The in vitro anti-proliferative activity of these nine compounds (2-10) against HeLa cells was evaluated using a WST-1 cell proliferation assay. Again, three days was determined as the most favorable exposure time based on the IC50 values for compounds 6 and 10 obtained from 1 to 3 days of drug treatment. As illustrated in Table I, the IC50 values for these selected compounds range from 0.2 μM to 0.78 μM, while that for curcumin was found to be 13.33 μM. As shown in Table I both trypan blue exclusion assay and the WST-1 cell proliferation assay led to the consensus that these nine compounds have 13- to 58-fold higher in vitro cytotoxic and anti-proliferative potency than curcumin towards the aggressive HeLa cervical cancer cell line.
F2N12S and CYTOX AADvanced double staining flow cytometry-based assay was chosen to discriminate HeLa cells dying from apoptosis from those dying from necrosis in response to increasing concentrations of compounds 6 and 10. HeLa cells were incubated with the test compound for 15 h. Staurosporine was used as a specific apoptotic inducer and positive apoptotic control in all these experiments (not shown). As shown in Figures 5 and 6, compounds 6 and 10 induced significant levels of apoptotic cell death in the HeLa cancer cell line in a dose-responsive manner. For example, a 15-h exposure of HeLa cells to 30 μM of compound 6 led to 42% early apoptotic cells and 36% late apoptotic/necrotic cells; 20 μM of compound 10 also induced significant apoptosis, with 54% early apoptotic cells and 23% late apoptotic/necrotic cell. Both apoptotic and necrotic cell populations increased in response to increasing concentration of both compound 6 and 10 (0-100 μM final concentration range). However, the increase rate of the apoptotic rate was maximized between 0 and 20 μM of both compounds 6 and 10, while the increase rate of the necrotic rate started to reach its maximum after cell incubation with 30 μM of the same compounds.

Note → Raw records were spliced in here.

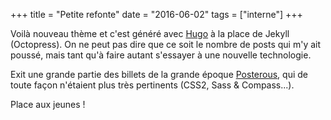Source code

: +++
title = "Petite refonte"
date = "2016-06-02"
tags = ["interne"]
+++

Voilà nouveau thème et c'est généré avec [Hugo](https://gohugo.io/) à la place de Jekyll (Octopress).
On ne peut pas dire que ce soit le nombre de posts qui m'y ait poussé, mais tant qu'à faire autant s'essayer à une nouvelle technologie.

Exit une grande partie des billets de la grande époque [Posterous](http://www.posterous.com/), qui de toute façon n'étaient plus très pertinents (CSS2, Sass & Compass...).

Place aux jeunes !
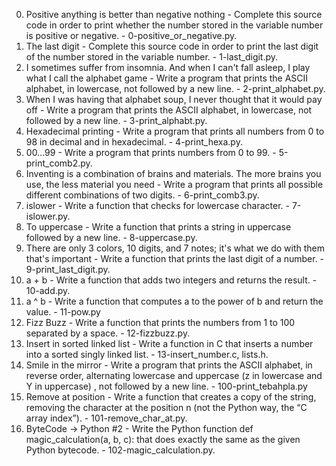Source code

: 0. Positive anything is better than negative nothing - Complete this source code in order to print whether the number stored in the variable number is positive or negative. - 0-positive_or_negative.py.
1. The last digit - Complete this source code in order to print the last digit of the number stored in the variable number. - 1-last_digit.py.
2. I sometimes suffer from insomnia. And when I can't fall asleep, I play what I call the alphabet game - Write a program that prints the ASCII alphabet, in lowercase, not followed by a new line. - 2-print_alphabet.py.
3. When I was having that alphabet soup, I never thought that it would pay off - Write a program that prints the ASCII alphabet, in lowercase, not followed by a new line. - 3-print_alphabt.py.
4. Hexadecimal printing - Write a program that prints all numbers from 0 to 98 in decimal and in hexadecimal. - 4-print_hexa.py.
5. 00...99 - Write a program that prints numbers from 0 to 99. - 5-print_comb2.py.
6. Inventing is a combination of brains and materials. The more brains you use, the less material you need - Write a program that prints all possible different combinations of two digits. - 6-print_comb3.py.
7. islower - Write a function that checks for lowercase character. - 7-islower.py.
8. To uppercase - Write a function that prints a string in uppercase followed by a new line. - 8-uppercase.py.
9. There are only 3 colors, 10 digits, and 7 notes; it's what we do with them that's important - Write a function that prints the last digit of a number. - 9-print_last_digit.py.
10. a + b - Write a function that adds two integers and returns the result. - 10-add.py.
11. a ^ b - Write a function that computes a to the power of b and return the value. - 11-pow.py
12. Fizz Buzz - Write a function that prints the numbers from 1 to 100 separated by a space. - 12-fizzbuzz.py.
13. Insert in sorted linked list - Write a function in C that inserts a number into a sorted singly linked list. - 13-insert_number.c, lists.h.
14. Smile in the mirror - Write a program that prints the ASCII alphabet, in reverse order, alternating lowercase and uppercase (z in lowercase and Y in uppercase) , not followed by a new line. - 100-print_tebahpla.py
15. Remove at position - Write a function that creates a copy of the string, removing the character at the position n (not the Python way, the “C array index”). - 101-remove_char_at.py.
16. ByteCode -> Python #2 - Write the Python function def magic_calculation(a, b, c): that does exactly the same as the given Python bytecode. - 102-magic_calculation.py.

Cell growth inhibition by dimethyl sulfoxide (DMSO) in HeLa cells.
Discussion
The structure–activity relationship reveals that the terminal heteroaromatic rings and the central monoketone linker have profound impacts on the cytotoxicity and anti-proliferative activity of curcumin-derived compounds. Both linear dienone and 1-methylpiperidone are favorable central linkers for the activity against HeLa cells. N-Containing heteroaromatics, including pyridine-2-yl, 1-sec-butyl-1H-imidazol-2-yl, 5-methylisoxazol-3-yl, 3-methylisoxazol-5-yl, and thiazol-2-yl, have significant contribution to the enhanced potency. In particular, 5-methylisoxazol-3-yl and 3-methylisoxazol-5-yl are the most favorable terminal aromatic moiety for the potent cytotoxicity in HeLa cells.

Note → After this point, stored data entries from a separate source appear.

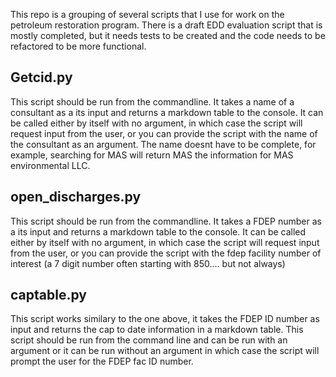This repo is a grouping of several scripts that I use for work on the petroleum restoration program. There is a draft EDD evaluation script that is mostly completed, but it needs tests to be created and the code needs to be refactored to be more functional.

Getcid.py
---------
This script should be run from the commandline. It takes a name of a consultant as a its input and returns a markdown table to the console. 
It can be called either by itself with no argument, in which case the script will request input from the user, or you can provide the script with the name of the consultant as an argument. The name doesnt have to be complete, for example, searching for MAS will return MAS the information for MAS environmental LLC.

open_discharges.py
------------------
This script should be run from the commandline. It takes a FDEP number as a its input and returns a markdown table to the console. 
It can be called either by itself with no argument, in which case the script will request input from the user, or you can provide the script with the fdep facility number of interest (a 7 digit number often starting with 850.... but not always)

captable.py
------------
This script works similary to the one above, it takes the FDEP ID number as input and returns the cap to date information in a markdown table. This script should be run from the command line and can be run with an argument or it can be run without an argument in which case the script will prompt the user for the FDEP fac ID number.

The linear five-carbon dienone (1,4-dien-3-one) and 1-sec-butyl or 1-isobutyl-1H-imidazol-2-yl clearly serve as the optimal central linker and nitrogen-containing heteroaromatic rings, respectively, for the potency of compounds 6 and 10. Finally, the results from our flow cytometry-based assay strongly suggest that the primary cytotoxic effect of compounds 6 and 10 occurs through apoptosis: apoptotic markers were predominant in dead cell after treatment with a low dosage of these compounds, while necrotic markers were predominant after treatment with high dosages.
Time-dependent cytotoxicity of compounds 6 and 10 on HeLa cells.
Time-dependent anti-proliferative activity of compounds 6 and 10 on HeLa cells.
Conclusion
In conclusion, nine curcumin-based compounds (2-10) were identified as potential anti-cervical cancer agents, exhibiting 13- to 58-fold better in vitro potency than curcumin in both trypan blue exclusion assay and the WST-1 cell proliferation against aggressive cervical cancer cells. Both linear dienone and 1-methylpiperidone are pinpointed as the favorable central linkers for this activity. 5-Methylisoxazol-3-yl and 3-methylisoxazol-5-yl act as the most favorable terminal aromatic moiety for the potent cytotoxicity against HeLa cells. F2N12S and CYTOX AADvanced double staining assay suggest that the two most promising compounds can induce apoptotic cell death.
Evolution of viable, apoptotic and necrotic HeLa cells populations in response to increasing dosages of compound 6.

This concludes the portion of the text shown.